With a fresh script, songs, and creative momentum, the production team held auditions in August, and the week after rolled into five weeks of rehearsals. Vongsay reflects with pride: “The actors, the director, it was all them—they really brought it, so much heart and commitment … they were playing more than just a character. They were embodying the stories of our elders and survivors.”
The best part, Vongsay says, is hearing and feeling the resonant impact the musical had on her community. Some audience members shared that similar traumatic stories have happened in their family. Others were able to use the musical to talk to their family about the war for the first time.
Vongsay says she feels encouraged to integrate community feedback and continue developing In The Camps. “Something that I’d love to do is to get funding so I could bring the cast and crew to Laos with me,” she says, using that time to research and have conversations that would honor that history. Phase three, she hopes, will draw inspiration from this trip to expand the musical to an hour and a half and to partner with a producing theater.
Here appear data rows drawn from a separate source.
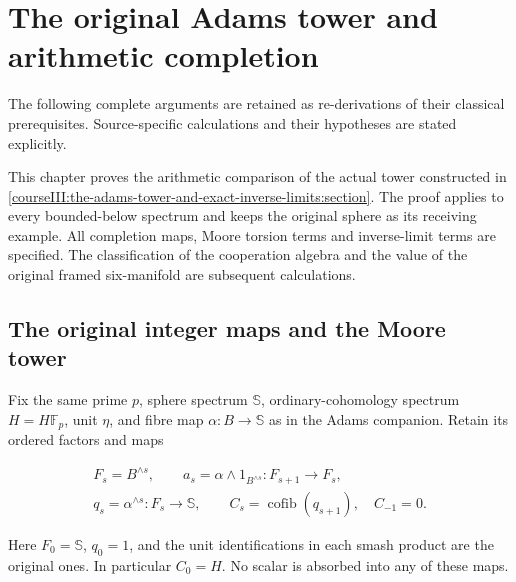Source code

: \section{The original Adams tower and arithmetic completion}\label{courseIII:the-original-adams-tower-and-arithmetic-completion:section}

The following complete arguments are retained as re-derivations of their classical prerequisites. Source-specific calculations and their hypotheses are stated explicitly.

This chapter proves the arithmetic comparison of the actual tower constructed in \cref{courseIII:the-adams-tower-and-exact-inverse-limits:section}. The proof applies to every bounded-below spectrum and keeps the original sphere as its receiving example. All completion maps, Moore torsion terms and inverse-limit terms are specified. The classification of the cooperation algebra and the value of the original framed six-manifold are subsequent calculations.

\subsection{The original integer maps and the Moore tower}
\label{courseIII:the-original-adams-tower-and-arithmetic-completion:arithmetic-moore-tower}

\label{courseIII:the-original-adams-tower-and-arithmetic-completion:section-1}\label{courseIII:adams-arithmetic:1}

Fix the same prime \(p\), sphere spectrum \(\mathbb S\), ordinary-cohomology spectrum \(H=H\mathbb F_p\), unit \(\eta\), and fibre map \(\alpha:B\to\mathbb S\) as in the Adams companion. Retain its ordered factors and maps

\begin{equation}
\begin{gathered}
F_s=B^{\wedge s},\qquad
a_s=\alpha\wedge1_{B^{\wedge s}}:F_{s+1}\longrightarrow F_s,\\
q_s=\alpha^{\wedge s}:F_s\longrightarrow\mathbb S,
\qquad C_s=\operatorname{cofib}(q_{s+1}),\quad C_{-1}=0.
\end{gathered}
\label{courseIII:the-original-adams-tower-and-arithmetic-completion:eq:1.1}
\end{equation}

Here \(F_0=\mathbb S\), \(q_0=1\), and the unit identifications in each smash product are the original ones. In particular \(C_0=H\). No scalar is absorbed into any of these maps.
Although Southeast Asian performance artists have long existed in Minnesota, Vongsay argues that “for a long time, so many outsiders told our stories for us, wrote our stories for us, [and] performed our stories for us.” However, Southeast Asian artists have combated discrimination in theater spaces by self-producing work that tells their stories.
Vongsay hails from this lineage.
“I feel very optimistic about Southeast Asian stories being on stage. We have the fortitude; we have the business sense to create spaces for ourselves,” she says. “We are not afraid to ask for what we want and need. I see us taking space in American theater, being unapologetic, [and] centering ourselves and our communities.”